Jumat, 10 Februari 2017

BAHAN TAMBAHAN PANGAN (FOOD ADDITIVE)


Pengertian dan Definisi


Menurut Permenkes No. 722 tahun 1988 Tentang Bahan Tambahan Makanan (BTM). BTM adalah bahan yang biasanya tidak digunakan sebagai makanan dan biasanya bukan merupakan ingredien khas makanan, mempunyai atau tidak mempunyai nilai gizi, yang secara sengaja ditambahkan ke dalam makanan untuk maksud teknologi (termasuk organoleptik) pada pembuatan, pengolahan, penyiapan, perlakuan, pengepakan, pengemasan, penyimpanan dan pengangkutan makanan untuk menghasilkan atau diharapkan menghasilkan (langsung atau tidak langsung) suatu komponen atau mempengaruhi sifat khas makanan tersebut.
Sedangkan menurut Permenkes No. 033 tahun 2012 tentang Bahan Tambahan Pangan (BTP). Bahan tambahan pangan yang selanjutnya disingkat BTP adalah bahan yang ditambahkan ke dalam pangan untuk mempengaruhi sifat atau bentuk pangan.

Prinsip-prinsip Penilaian Keamanan BTP Berdasarkan Pendekatan Analisis Risiko

Analisis risiko adalah suatu prosesyang terdiri dari: penilaian risiko, manajemen risiko dan komunikasi risiko. Risiko itu sendiri adalah suatu fungsi probabilitas dari suatu efek merugikan dan besaran efek tersebut akibat adanya bahaya dalam makanan. Contoh : Formaldehide murni berbentuk gas, sedangkan formaldehide dalam campuran dengan air disebut formalin. Formaldehide bersifat volatil, sehingga akan menguap dan membentuk udara jenuh dilingkungan, dan menyebabkan paparan melalui inhalasi. Paparan inhalasi berisiko karsinogenik. Paparan oral formaldehide tidak karsinogenik, namun berisiko toksik (TDI: 0,2 mg/Kg BB/hari.
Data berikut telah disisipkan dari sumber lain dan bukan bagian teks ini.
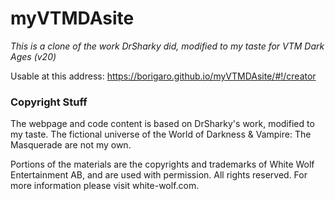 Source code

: # myVTMDAsite
*This is a clone of the work DrSharky did, modified to my taste for VTM Dark Ages (v20)*

Usable at this address: https://borigaro.github.io/myVTMDAsite/#!/creator


### Copyright Stuff

The webpage and code content is based on DrSharky's work, modified to my taste. The fictional universe of the World of Darkness & Vampire: The Masquerade are not my own.


Portions of the materials are the copyrights and trademarks of White Wolf Entertainment AB, and are used with permission. All rights reserved. For more information please visit white-wolf.com.
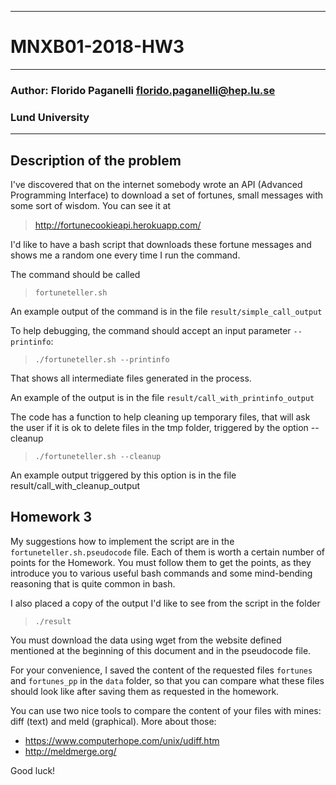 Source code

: --------------------------------------------------------
# MNXB01-2018-HW3
--------------------------------------------------------
### Author: Florido Paganelli florido.paganelli@hep.lu.se
###         Lund University
--------------------------------------------------------

## Description of the problem

I've discovered that on the internet somebody wrote an API (Advanced
Programming Interface) to download a set of fortunes, small messages with some 
sort of wisdom. You can see it at

> <http://fortunecookieapi.herokuapp.com/>

I'd like to have a bash script that downloads these fortune messages
and shows me a random one every time I run the command.

The command should be called  
> `fortuneteller.sh`

An example output of the command is in the file
   `result/simple_call_output`

To help debugging, the command should accept 
an input parameter `--printinfo`:

> `./fortuneteller.sh --printinfo`

That shows all intermediate files generated in the process.

An example of the output is in the file 
   `result/call_with_printinfo_output`

The code has a function to help cleaning up temporary files, that will
ask the user if it is ok to delete files in the tmp folder,
triggered by the option --cleanup

> `./fortuneteller.sh --cleanup`

An example output triggered by this option is in the file
   result/call_with_cleanup_output

## Homework 3

My suggestions how to implement the script are in the 
`fortuneteller.sh.pseudocode` file. 
Each of them is worth a certain number of points for the Homework. 
You must follow them to get the points, as they introduce you to
various useful bash commands and some mind-bending reasoning that is
quite common in bash.

I also placed a copy of the output I'd like to see from the script in
the folder

>  `./result`

You must download the data using wget from the website defined mentioned
at the beginning of this document and in the pseudocode file.

For your convenience, I saved the content of the requested files
`fortunes` and `fortunes_pp` in the `data` folder, so that you can
compare what these files should look like after saving them as requested
in the homework.

You can use two nice tools to compare the content of your files with 
mines: diff (text) and meld (graphical).
More about those:
  - <https://www.computerhope.com/unix/udiff.htm>
  - <http://meldmerge.org/>

Good luck!
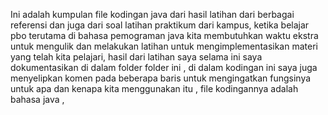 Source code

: Ini adalah kumpulan file kodingan java dari hasil latihan dari berbagai referensi dan juga dari soal latihan praktikum dari kampus,
ketika belajar pbo terutama di bahasa pemograman java kita membutuhkan waktu ekstra untuk mengulik dan melakukan latihan untuk mengimplementasikan materi yang telah kita pelajari,
hasil dari latihan saya selama ini saya dokumentasikan di dalam folder folder ini ,
di dalam kodingan ini saya juga menyelipkan komen pada beberapa baris untuk mengingatkan fungsinya untuk apa dan kenapa kita menggunakan itu ,
file kodingannya adalah bahasa java ,
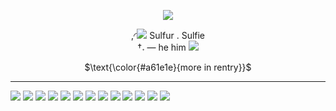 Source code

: <p align="center">

<img src="https://files.catbox.moe/09vvon.png"/>

</p>

<p align="center">
,◜<img src="https://files.catbox.moe/tin9pf.gif"/> Sulfur . Sulfie
</br>
†𝅄 — he him <img src="https://files.catbox.moe/miodgz.gif"/>
</p>
<div align="center">

$\text{\color{#a61e1e}{more in rentry}}$
</div>

***

<img src="https://files.catbox.moe/uxqj9u.gif"/> <img src="https://files.catbox.moe/oggta6.webp"/> <img src="https://files.catbox.moe/b92lgt.webp"/> <img src="https://files.catbox.moe/etva0s.webp"/> <img src="https://files.catbox.moe/wd5npt.webp"/> <img src="https://files.catbox.moe/u8odwl.jpg"> <img src="https://files.catbox.moe/nk6nu1.webp"/> <img src="https://files.catbox.moe/vcvzp2.webp"/> <img src="https://files.catbox.moe/o2lbq7.webp"/> <img src="https://files.catbox.moe/pzzc6n.webp"/> <img src="https://files.catbox.moe/dychco.webp"/> <img src="https://files.catbox.moe/b8xfsu.webp"/> <img src="https://files.catbox.moe/94lx1x.webp"/>
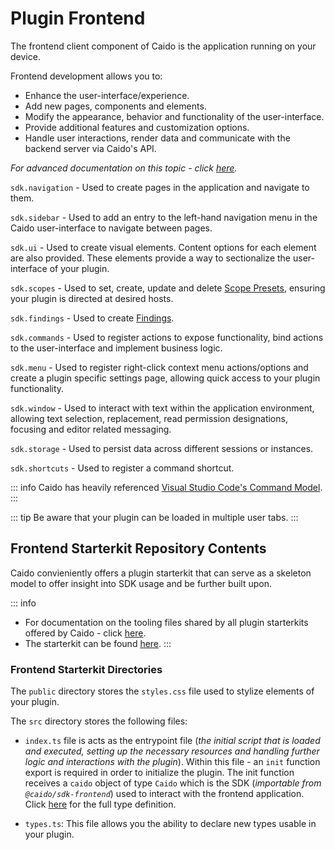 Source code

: # Plugin Frontend

The frontend client component of Caido is the application running on your device.

Frontend development allows you to:

- Enhance the user-interface/experience.
- Add new pages, components and elements.
- Modify the appearance, behavior and functionality of the user-interface.
- Provide additional features and customization options.
- Handle user interactions, render data and communicate with the backend server via Caido's API.

_For advanced documentation on this topic - click [here](/reference/sdks/frontend_sdk.md)._

`sdk.navigation` - Used to create pages in the application and navigate to them.

`sdk.sidebar` - Used to add an entry to the left-hand navigation menu in the Caido user-interface to navigate between pages.

`sdk.ui` - Used to create visual elements. Content options for each element are also provided. These elements provide a way to sectionalize the user-interface of your plugin.

`sdk.scopes` - Used to set, create, update and delete [Scope Presets](https://docs.caido.io/reference/features/overview/scope), ensuring your plugin is directed at desired hosts.

`sdk.findings` - Used to create [Findings](https://docs.caido.io/reference/features/logging/findings).

`sdk.commands` - Used to register actions to expose functionality, bind actions to the user-interface and implement business logic.

`sdk.menu` - Used to register right-click context menu actions/options and create a plugin specific settings page, allowing quick access to your plugin functionality.

`sdk.window` - Used to interact with text within the application environment, allowing text selection, replacement, read permission designations, focusing and editor related messaging.

`sdk.storage` - Used to persist data across different sessions or instances.

`sdk.shortcuts` - Used to register a command shortcut.

::: info
Caido has heavily referenced [Visual Studio Code's Command Model](https://code.visualstudio.com/api/extension-guides/command).
:::

::: tip
Be aware that your plugin can be loaded in multiple user tabs.
:::

## Frontend Starterkit Repository Contents

Caido convieniently offers a plugin starterkit that can serve as a skeleton model to offer insight into SDK usage and be further built upon.

::: info

- For documentation on the tooling files shared by all plugin starterkits offered by Caido - click [here](/concepts/essentials/tooling.md).
- The starterkit can be found [here](https://github.com/caido/starterkit-plugin).
  :::

### Frontend Starterkit Directories

The `public` directory stores the `styles.css` file used to stylize elements of your plugin.

The `src` directory stores the following files:

- `index.ts` file is acts as the entrypoint file (_the initial script that is loaded and executed, setting up the necessary resources and handling further logic and interactions with the plugin_). Within this file - an `init` function export is required in order to initialize the plugin. The init function receives a `caido` object of type `Caido` which is the SDK (_importable from `@caido/sdk-frontend`_) used to interact with the frontend application. Click [here](https://github.com/caido/sdk-js/blob/main/packages/sdk-frontend/src/types/index.d.ts) for the full type definition.

- `types.ts`: This file allows you the ability to declare new types usable in your plugin.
Penilaian risiko (Risk Assesment) didasarkan pada ilmu pengetahuan (science based), Manajemen risiko berdasarkan kebijakan (Policy based), sedangkan komunikasi risiko berdasarkan pada kesepakatan semua pihak yang berkepentingan. Sebelum penetapan suatu aturan perlu dilakukan komunikasi semua pihak yang berkepentingan.

Penilaian Risiko
Penilaian isiko adalah evaluasi ilmiah terhadap efek yang telah diketahui atau berpotensi merugikan kesehatan manusia sebagai akibat paparan oleh bahaya yang terkait dengan makanan. Bukti ilmiah diperoleh melalui uji toksisitas dan uji epidemiologi. Uji toksisitas dilakukan pada hewan uji. Uji epidemiologi, contohnya pada warga Bamgladesh yang terpapar Arsen (As) dari lingkungan karena lingkungannya memiliki kandungan As yang tinggi, maka dilakukan uji epidemiologi untuk mengetahui batas paparan dari sumber lain yang masih mungkin tanpa menimbulkan gangguan.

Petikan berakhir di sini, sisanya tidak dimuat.